Im talking about the part on :

private:
UPROPERTY(VisibleAnywhere)
float OpenAngle = 90.0f;

UPROPERTY(EditAnywhere)
ATriggerVolume* PressurePlate;

I am 2 semesters into a CS degree and we’ve talked about calling methods, writing our own constructors etc, but this whole concept of whatever UPROPERTY() written the way it is with no ; , no space after, and putting the next line directly below it feels very foreign and an odd coding format.
Even this page tells me just about nothing and feels way over my head
https://wiki.unrealengine.com/UPROPERTY

Not sure what you mean by CS degree as I refer to CS as CSharp/C# but Unreal is using C++ (didn’t hear it’s also possible to program in C#,not sure though).
Actually there’s some macros where it doesn’t matter if you add a semicolon like e.g. UE_LOG() because these macros don’t rely on any other code around it while UPROPERTY() / UFUNCTION() rely on its following Variable / Function Declaration. That’s why there cannot be anything inbetween the macro call and the variable/function declaration that follows except spaces/tabs. Not sure again, but as I understand, these specific “macros” are not a C++ thing but an Unreal thing, even though a form of macros (#define) does exist in C++!

see:

https://docs.unrealengine.com/en-us/Programming/UnrealArchitecture/Reference



CS also means Computer Science in this context I would think, anyway… about MACROs

A macro tells the compiler to replace the macro name with text defined somewhere else. You can right click on the macro and “goto definition” to see what it is doing, usually.

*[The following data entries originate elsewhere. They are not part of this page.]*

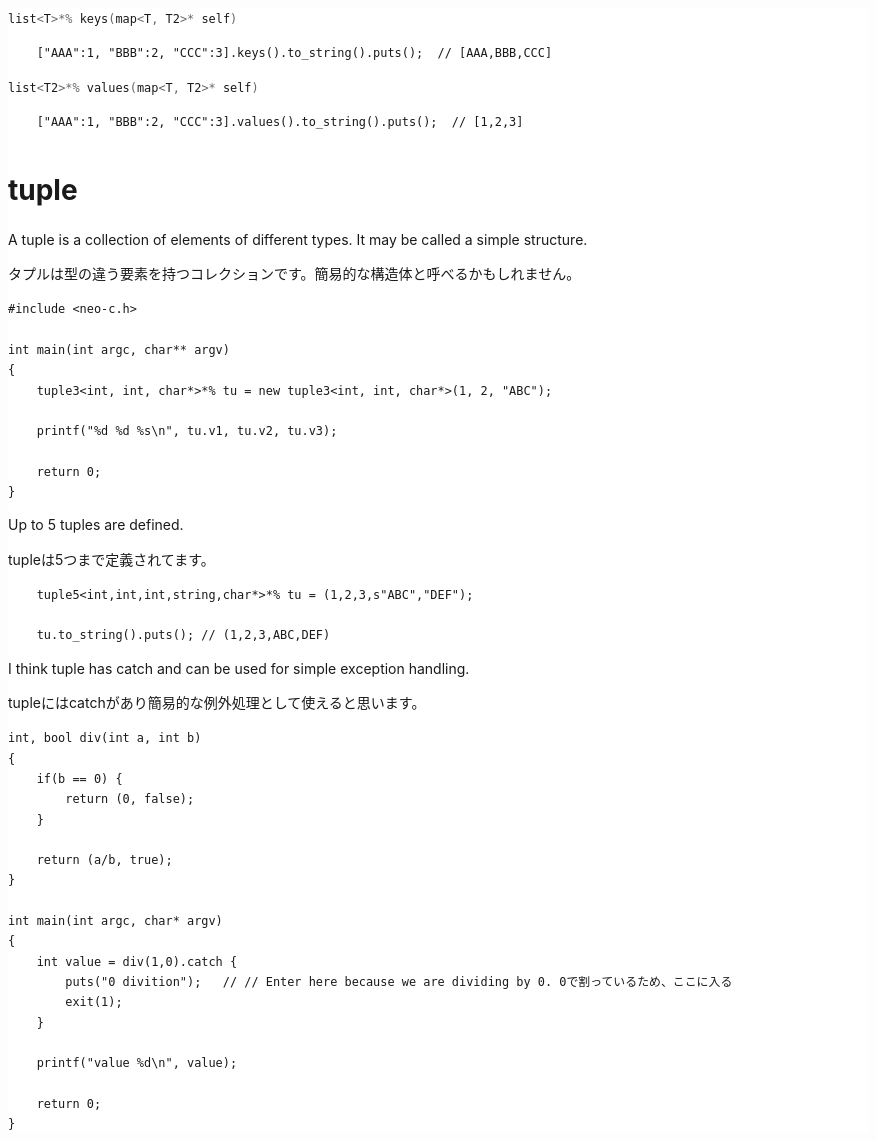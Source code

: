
 ```C
list<T>*% keys(map<T, T2>* self)
```

```
    ["AAA":1, "BBB":2, "CCC":3].keys().to_string().puts();  // [AAA,BBB,CCC]
```

```C
list<T2>*% values(map<T, T2>* self) 
```

```
    ["AAA":1, "BBB":2, "CCC":3].values().to_string().puts();  // [1,2,3]
```

# tuple

A tuple is a collection of elements of different types. It may be called a simple structure.

タプルは型の違う要素を持つコレクションです。簡易的な構造体と呼べるかもしれません。

```
#include <neo-c.h>

int main(int argc, char** argv)
{
    tuple3<int, int, char*>*% tu = new tuple3<int, int, char*>(1, 2, "ABC");
    
    printf("%d %d %s\n", tu.v1, tu.v2, tu.v3);
    
    return 0;
}
```

Up to 5 tuples are defined.

tupleは5つまで定義されてます。

```
    tuple5<int,int,int,string,char*>*% tu = (1,2,3,s"ABC","DEF");
    
    tu.to_string().puts(); // (1,2,3,ABC,DEF)
```

I think tuple has catch and can be used for simple exception handling.

tupleにはcatchがあり簡易的な例外処理として使えると思います。

```
int, bool div(int a, int b)
{
    if(b == 0) {
        return (0, false);
    }
    
    return (a/b, true);
}

int main(int argc, char* argv)
{
    int value = div(1,0).catch {
        puts("0 divition");   // // Enter here because we are dividing by 0. 0で割っているため、ここに入る
        exit(1);
    }
    
    printf("value %d\n", value);
    
    return 0;
}
```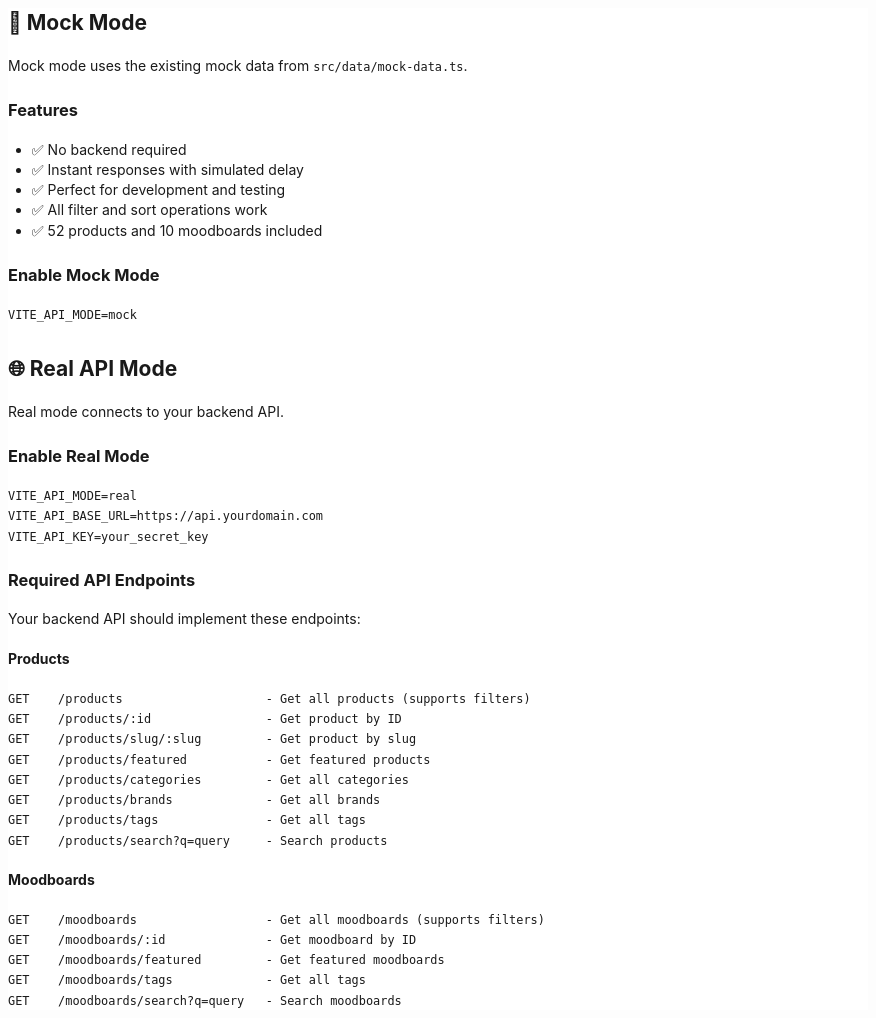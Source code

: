 ## 🧪 Mock Mode

Mock mode uses the existing mock data from `src/data/mock-data.ts`.

### Features

- ✅ No backend required
- ✅ Instant responses with simulated delay
- ✅ Perfect for development and testing
- ✅ All filter and sort operations work
- ✅ 52 products and 10 moodboards included

### Enable Mock Mode

```env
VITE_API_MODE=mock
```

## 🌐 Real API Mode

Real mode connects to your backend API.

### Enable Real Mode

```env
VITE_API_MODE=real
VITE_API_BASE_URL=https://api.yourdomain.com
VITE_API_KEY=your_secret_key
```

### Required API Endpoints

Your backend API should implement these endpoints:

#### Products

```
GET    /products                    - Get all products (supports filters)
GET    /products/:id                - Get product by ID
GET    /products/slug/:slug         - Get product by slug
GET    /products/featured           - Get featured products
GET    /products/categories         - Get all categories
GET    /products/brands             - Get all brands
GET    /products/tags               - Get all tags
GET    /products/search?q=query     - Search products
```

#### Moodboards

```
GET    /moodboards                  - Get all moodboards (supports filters)
GET    /moodboards/:id              - Get moodboard by ID
GET    /moodboards/featured         - Get featured moodboards
GET    /moodboards/tags             - Get all tags
GET    /moodboards/search?q=query   - Search moodboards
```
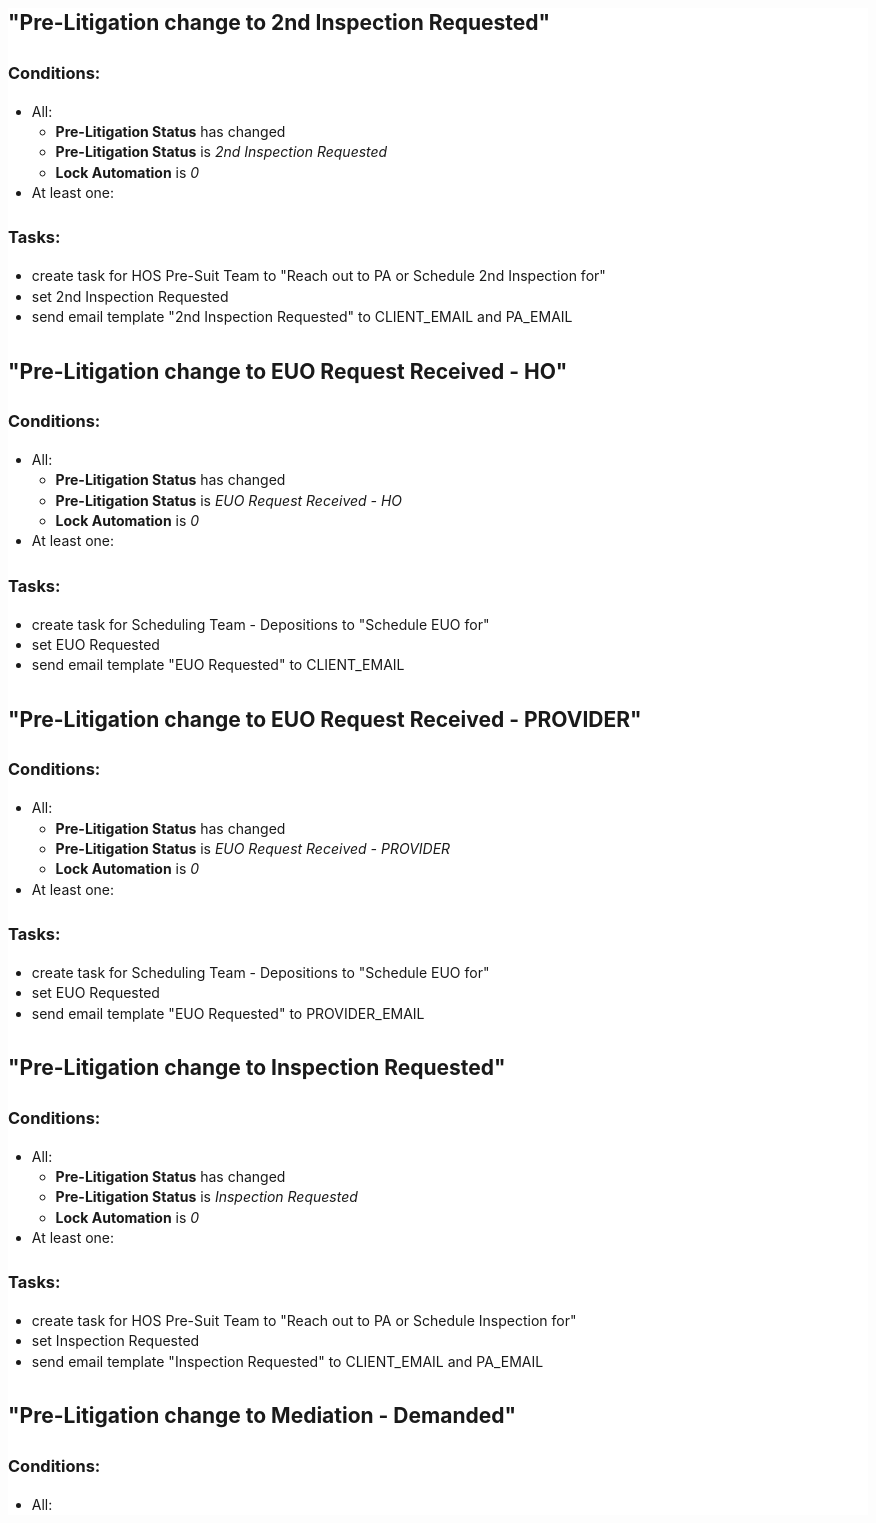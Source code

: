## "Pre-Litigation change to 2nd Inspection Requested"
### Conditions:
- All:
  - **Pre-Litigation Status** has changed 
  - **Pre-Litigation Status** is _2nd Inspection Requested_ 
  - **Lock Automation** is _0_ 
- At least one:
### Tasks:
- create task for HOS Pre-Suit Team to &quot;Reach out to PA or Schedule 2nd Inspection for&quot;
- set 2nd Inspection Requested
-  send email template &quot;2nd Inspection Requested&quot; to CLIENT_EMAIL and PA_EMAIL
<a id="wf-480" href="#wf-480"></a>
## "Pre-Litigation change to EUO Request Received - HO"
### Conditions:
- All:
  - **Pre-Litigation Status** has changed 
  - **Pre-Litigation Status** is _EUO Request Received - HO_ 
  - **Lock Automation** is _0_ 
- At least one:
### Tasks:
- create task for Scheduling Team - Depositions to &quot;Schedule EUO for&quot;
- set EUO Requested
- send email template &quot;EUO Requested&quot; to CLIENT_EMAIL
<a id="wf-491" href="#wf-491"></a>
## "Pre-Litigation change to EUO Request Received - PROVIDER"
### Conditions:
- All:
  - **Pre-Litigation Status** has changed 
  - **Pre-Litigation Status** is _EUO Request Received - PROVIDER_ 
  - **Lock Automation** is _0_ 
- At least one:
### Tasks:
- create task for Scheduling Team - Depositions to &quot;Schedule EUO for&quot;
- set EUO Requested
- send email template &quot;EUO Requested&quot; to PROVIDER_EMAIL
<a id="wf-484" href="#wf-484"></a>
## "Pre-Litigation change to Inspection Requested"
### Conditions:
- All:
  - **Pre-Litigation Status** has changed 
  - **Pre-Litigation Status** is _Inspection Requested_ 
  - **Lock Automation** is _0_ 
- At least one:
### Tasks:
- create task for HOS Pre-Suit Team to &quot;Reach out to PA or Schedule Inspection for&quot;
- set Inspection Requested
- send email template &quot;Inspection Requested&quot; to CLIENT_EMAIL and PA_EMAIL
<a id="wf-475" href="#wf-475"></a>
## "Pre-Litigation change to Mediation - Demanded"
### Conditions:
- All: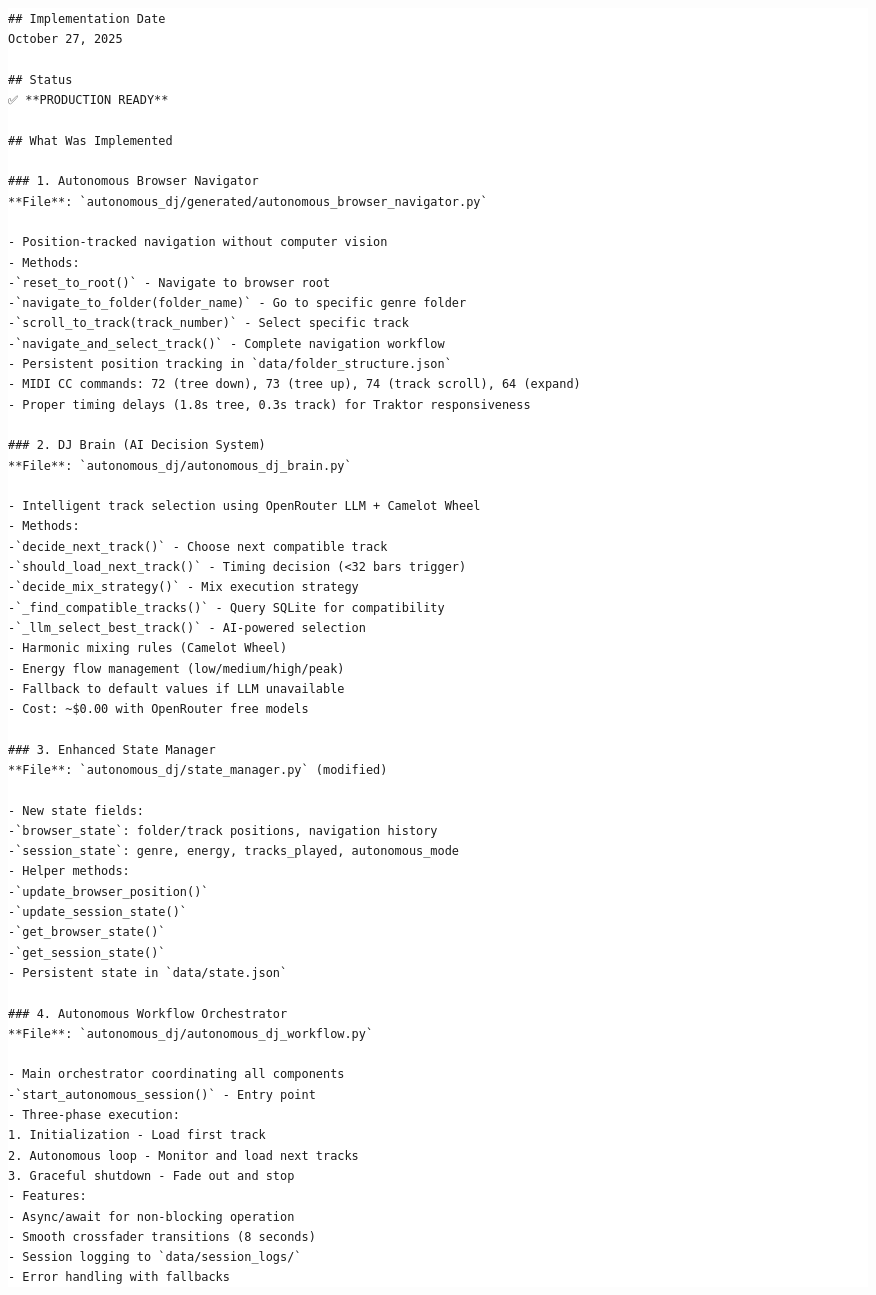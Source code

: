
 ```
## Implementation Date
October 27, 2025

## Status
✅ **PRODUCTION READY**

## What Was Implemented

### 1. Autonomous Browser Navigator
**File**: `autonomous_dj/generated/autonomous_browser_navigator.py`

- Position-tracked navigation without computer vision
- Methods:
-`reset_to_root()` - Navigate to browser root
-`navigate_to_folder(folder_name)` - Go to specific genre folder
-`scroll_to_track(track_number)` - Select specific track
-`navigate_and_select_track()` - Complete navigation workflow
- Persistent position tracking in `data/folder_structure.json`
- MIDI CC commands: 72 (tree down), 73 (tree up), 74 (track scroll), 64 (expand)
- Proper timing delays (1.8s tree, 0.3s track) for Traktor responsiveness

### 2. DJ Brain (AI Decision System)
**File**: `autonomous_dj/autonomous_dj_brain.py`

- Intelligent track selection using OpenRouter LLM + Camelot Wheel
- Methods:
-`decide_next_track()` - Choose next compatible track
-`should_load_next_track()` - Timing decision (<32 bars trigger)
-`decide_mix_strategy()` - Mix execution strategy
-`_find_compatible_tracks()` - Query SQLite for compatibility
-`_llm_select_best_track()` - AI-powered selection
- Harmonic mixing rules (Camelot Wheel)
- Energy flow management (low/medium/high/peak)
- Fallback to default values if LLM unavailable
- Cost: ~$0.00 with OpenRouter free models

### 3. Enhanced State Manager
**File**: `autonomous_dj/state_manager.py` (modified)

- New state fields:
-`browser_state`: folder/track positions, navigation history
-`session_state`: genre, energy, tracks_played, autonomous_mode
- Helper methods:
-`update_browser_position()`
-`update_session_state()`
-`get_browser_state()`
-`get_session_state()`
- Persistent state in `data/state.json`

### 4. Autonomous Workflow Orchestrator
**File**: `autonomous_dj/autonomous_dj_workflow.py`

- Main orchestrator coordinating all components
-`start_autonomous_session()` - Entry point
- Three-phase execution:
1. Initialization - Load first track
2. Autonomous loop - Monitor and load next tracks
3. Graceful shutdown - Fade out and stop
- Features:
- Async/await for non-blocking operation
- Smooth crossfader transitions (8 seconds)
- Session logging to `data/session_logs/`
- Error handling with fallbacks
```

In this case it is more complex in that its not a compiler macro but one that is used by Unreal’s Unreal Header Tool. or UHT which runs before the code is sent to the compiler. So the UHT looks at your source code, modifies that code where it sees a macro that it knows, and then compiles the result.

Since UPROPERTY() is a macro that is qualifying the following type declaration there can be no semicolon trailing it. It is going to add code to the beginning of the declaration that will integrate the object into the game framework so a semicolon would break the connection between the new text and your type.

I would expect there is a way to see the resulting post macro pre-compile files somehow but I am new to VS and windows dev so I cannot say where you would find them. They don’t appear to be anywhere in the project hierarchy so maybe they only exist temporarily? It would be interesting to see what the macros expand to.

Yes , Computer Science is what I meant.

Thanks for this explanation, it helps a little, I did follow UPROPERTY to its definition but its oddly complex and Im not too familiar with C++ only been learning Java.
Not sure what the " (…)" are after #define UPROPERTY(…)

The “(…)” provides variable arguments to the macro function. It does get a little abstract but here is the language specification for it: Replacing text macros

If you check out the UE docs about the macro it shows that you can add a lot of stuff in there, not just the one flag that we are using so far. Would need to see the source for the Header Tool to see how the macro is actually defined, but that may only exist in binary. Will post here if I find anything more about it.